Judaism is an example of this type of ideology. Judaism has a built-in sense of community. It offers real direction and passion but the theme throughout is peacefulness. As Maimonides writes (Mishneh Torah, Laws of Megillah 4:14), “G‑d gave the Torah to make peace in the world as it is written (Proverbs 3): ‘Its ways are pleasant and all its paths are peaceful.’” According to the Talmud, a court of law empowered to carry out the death penalty that executes a criminal more than once in seventy years is considered a "murderous court." Throughout the Mishnah and Talmud—which were formed during the rise of Christianity and Islam—you'd be hard-pressed to find a sage who is venerated for his physical battle against unbelievers.
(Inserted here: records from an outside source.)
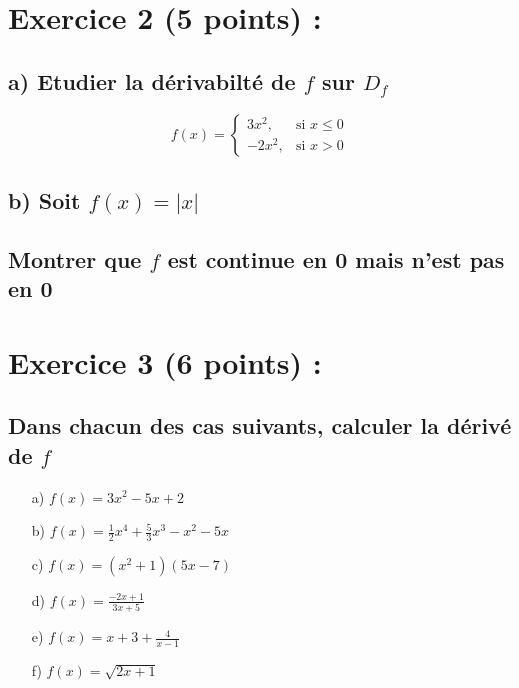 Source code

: \documentclass{article}
\begin{document}
\section*{Exercice 2 (5 points) :}
\subsection*{a) Etudier la dérivabilté de $f$ sur $D_{f}$}
\[ f(x) = \begin{cases} 
  3x^{2}, & \text{si } x \leq 0 \\
  -2x^{2}, & \text{si } x > 0 
\end{cases} \]
\subsection*{b) Soit $f(x)=|x|$ }
\subsection*{ Montrer que $f$ est continue en 0 mais n'est pas en 0 }
\section*{Exercice 3 (6 points) :}
\subsection*{ Dans chacun des cas suivants, calculer la dérivé de $f$}
\begin{itemize}
\item[a)]$f(x)=3x^{2}-5x+2$
\item[b)]$f(x)=\frac{1}{2}x^{4}+\frac{5}{3}x^{3}-x^{2}-5x$
\item[c)]$f(x)=(x^{2}+1)(5x-7)$
\item[d)]$f(x)=\frac{-2x+1}{3x+5}$
\item[e)]$f(x)=x+3+\frac{4}{x-1}$
\item[f)]$f(x)=\sqrt{2x+1}$
\end{itemize}
\end{document}
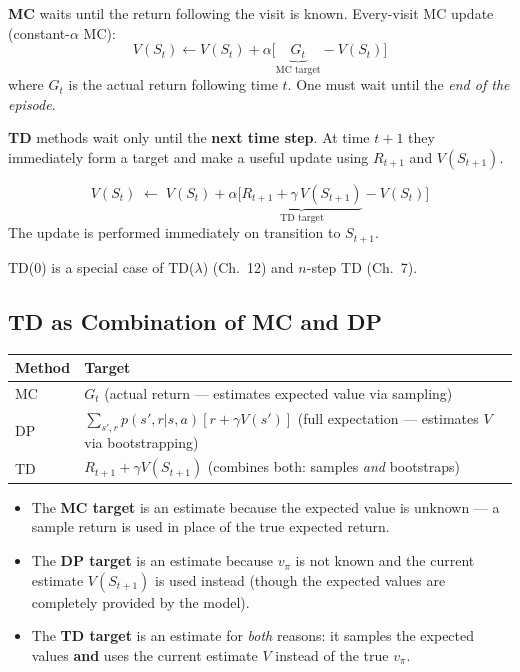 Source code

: \documentclass[11pt,a4paper]{article}
\theoremstyle{definition}
\theoremstyle{plain}
\theoremstyle{remark}
\begin{document}
\textbf{MC} waits until the return following the visit is known. Every-visit MC update (constant-$\alpha$ MC):
\[
    V(S_t) \leftarrow V(S_t) + \alpha\bigl[\underbrace{G_t}_{\text{MC target}} - V(S_t)\bigr]
\]
where $G_t$ is the actual return following time $t$. One must wait until the \textit{end of the episode}.

\textbf{TD} methods wait only until the \textbf{next time step}. At time $t+1$ they immediately form a target and make a useful update using $R_{t+1}$ and $V(S_{t+1})$.

\begin{tcolorbox}[colback=green!5!white, colframe=green!60!black, title={TD(0) Update Rule (One-Step TD)}]
\[
    V(S_t) \;\leftarrow\; V(S_t) + \alpha\bigl[\underbrace{R_{t+1} + \gamma\, V(S_{t+1})}_{\text{TD target}} - V(S_t)\bigr]
\]
The update is performed immediately on transition to $S_{t+1}$.
\end{tcolorbox}

TD(0) is a special case of TD($\lambda$) (Ch.\ 12) and $n$-step TD (Ch.\ 7).

\subsection{TD as Combination of MC and DP}

\begin{center}
\begin{tabular}{ll}
\hline
\textbf{Method} & \textbf{Target} \\
\hline
MC  & $G_t$ (actual return — estimates expected value via sampling) \\
DP  & $\sum_{s',r} p(s',r|s,a)[r + \gamma V(s')]$ (full expectation — estimates $V$ via bootstrapping) \\
TD  & $R_{t+1} + \gamma V(S_{t+1})$ (combines both: samples \textit{and} bootstraps) \\
\hline
\end{tabular}
\end{center}

\begin{itemize}
    \item The \textbf{MC target} is an estimate because the expected value is unknown — a sample return is used in place of the true expected return.
    \item The \textbf{DP target} is an estimate because $v_\pi$ is not known and the current estimate $V(S_{t+1})$ is used instead (though the expected values are completely provided by the model).
    \item The \textbf{TD target} is an estimate for \textit{both} reasons: it samples the expected values \textbf{and} uses the current estimate $V$ instead of the true $v_\pi$.
\end{itemize}
\end{document}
Judaism preaches peacefulness; warmongers have no place.

Although there are parts of the Bible that if interpreted literally could seem cruel and violent, our sages interpret them in a peaceful manner. For example the Bible (Exodus 21:24) says that a violent attacker should pay "An eye for an eye and a tooth for a tooth," but the sages don’t take this literally; instead they say it means that the offender must pay the monetary worth of the eye or the tooth. Another example is the law (Deuteronomy 21:18-21) regarding the stoning of the rebellious child. Instead of widening the definition of a rebellious child, our sages narrowed it, to the extent that it is virtually impossible for the law ever actually to be applied. Many Biblical laws can be interpreted either as a license for violence or in a peaceful manner. Rabbinic Judaism exemplifies how potentially violent laws can be interpreted in a civilized and peace-loving way. In Judaism, killing and religion are as far apart from one another as the number one is from infinity. It is this peaceful model that we should be exporting.
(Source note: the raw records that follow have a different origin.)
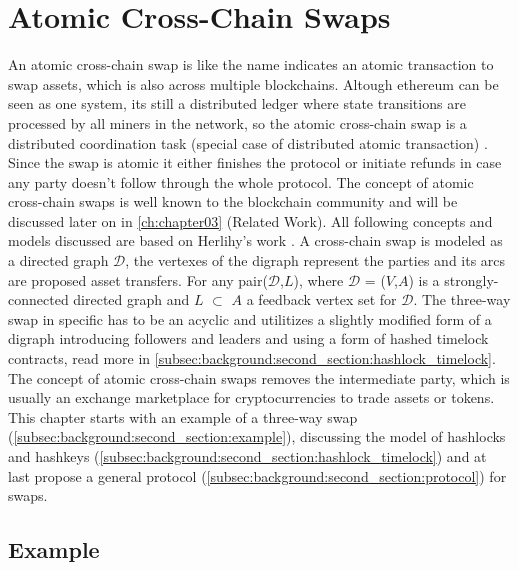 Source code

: \section{Atomic Cross-Chain Swaps}
\label{sec:background:fifth_section}
An atomic cross-chain swap is like the name indicates an atomic transaction to swap assets, which is also across multiple blockchains. Altough ethereum can be seen as one system, its still a distributed ledger where state transitions are processed by all miners in the network, so the atomic cross-chain swap is a distributed coordination task (special case of distributed atomic transaction) \cite{weikum2001transactional}. Since the swap is atomic it either finishes the protocol or initiate refunds in case any party doesn't follow through the whole protocol. The concept of atomic cross-chain swaps is well known to the blockchain community and will be discussed later on in \autoref{ch:chapter03} (Related Work). All following concepts and models discussed are based on Herlihy's work \cite{herlihy2018atomic}. A cross-chain swap is modeled as a directed graph $\mathcal{D}$, the vertexes of the digraph represent the parties and its arcs are proposed asset transfers. For any pair($\mathcal{D}$,$L$), where $\mathcal{D}$ = ($V$,$A$) is a strongly-connected directed graph and $L$ $\subset$ $A$ a feedback vertex set for $\mathcal{D}$. The three-way swap in specific has to be an acyclic and utilitizes a slightly modified form of a digraph introducing followers and leaders and using a form of hashed timelock contracts, read more in \autoref{subsec:background:second_section:hashlock_timelock}. The concept of atomic cross-chain swaps removes the intermediate party, which is usually an exchange marketplace for cryptocurrencies to trade assets or tokens. This chapter starts with an example of a three-way swap (\autoref{subsec:background:second_section:example}), discussing the model of hashlocks and hashkeys (\autoref{subsec:background:second_section:hashlock_timelock}) and at last propose a general protocol (\autoref{subsec:background:second_section:protocol}) for swaps.



\subsection{Example}
\label{subsec:background:second_section:example}

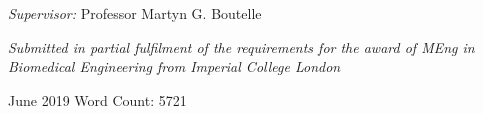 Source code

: \begin{titlepage}
\begin{center}
\large
\textit{Supervisor:}
Professor Martyn G. Boutelle


\vspace{5cm}
\small
\textit{Submitted in partial fulfilment of the requirements for the award of MEng in Biomedical Engineering from Imperial College London}

\end{center}

\vspace{2.5cm}
June 2019   \hfill  Word Count: 5721

\vfill %



\makeatother


\end{titlepage} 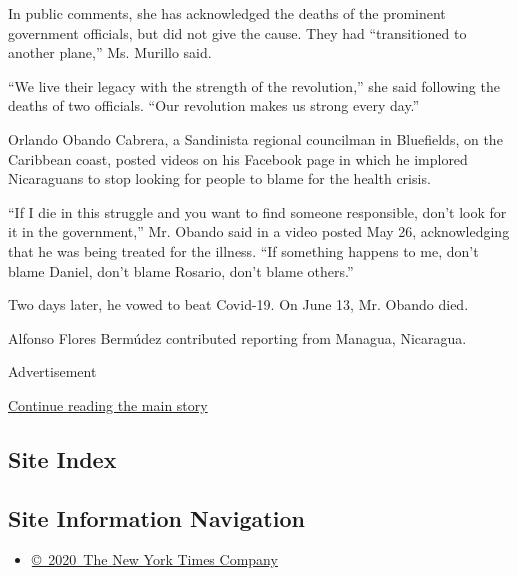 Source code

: In public comments, she has acknowledged the deaths of the prominent
government officials, but did not give the cause. They had
``transitioned to another plane,'' Ms. Murillo said.

``We live their legacy with the strength of the revolution,'' she said
following the deaths of two officials. ``Our revolution makes us strong
every day.''

Orlando Obando Cabrera, a Sandinista regional councilman in Bluefields,
on the Caribbean coast, posted videos on his Facebook page in which he
implored Nicaraguans to stop looking for people to blame for the health
crisis.

``If I die in this struggle and you want to find someone responsible,
don't look for it in the government,'' Mr. Obando said in a video posted
May 26, acknowledging that he was being treated for the illness. ``If
something happens to me, don't blame Daniel, don't blame Rosario, don't
blame others.''

Two days later, he vowed to beat Covid-19. On June 13, Mr. Obando died.

Alfonso Flores Bermúdez contributed reporting from Managua, Nicaragua.

Advertisement

\protect\hyperlink{after-bottom}{Continue reading the main story}

\hypertarget{site-index}{%
\subsection{Site Index}\label{site-index}}

\hypertarget{site-information-navigation}{%
\subsection{Site Information
Navigation}\label{site-information-navigation}}

\begin{itemize}
\tightlist
\item
  \href{https://help.nytimes3xbfgragh.onion/hc/en-us/articles/115014792127-Copyright-notice}{©~2020~The
  New York Times Company}
\end{itemize}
Secularism is doubtless dominant in the West. But this may be because the religion that is currently offered lacks passion and attractiveness. What will happen if a new generation of religious demagogues rises up, passionately arguing a negative fundamentalist line? We may end up with another crusade on our hands. The only way to avert such a disaster is to offer an alternative peaceful religious model that has real meaning as well as purpose and passion. Let us hope that those directing the war realize this. The future is still in our hands. Let us shape it while we are still able.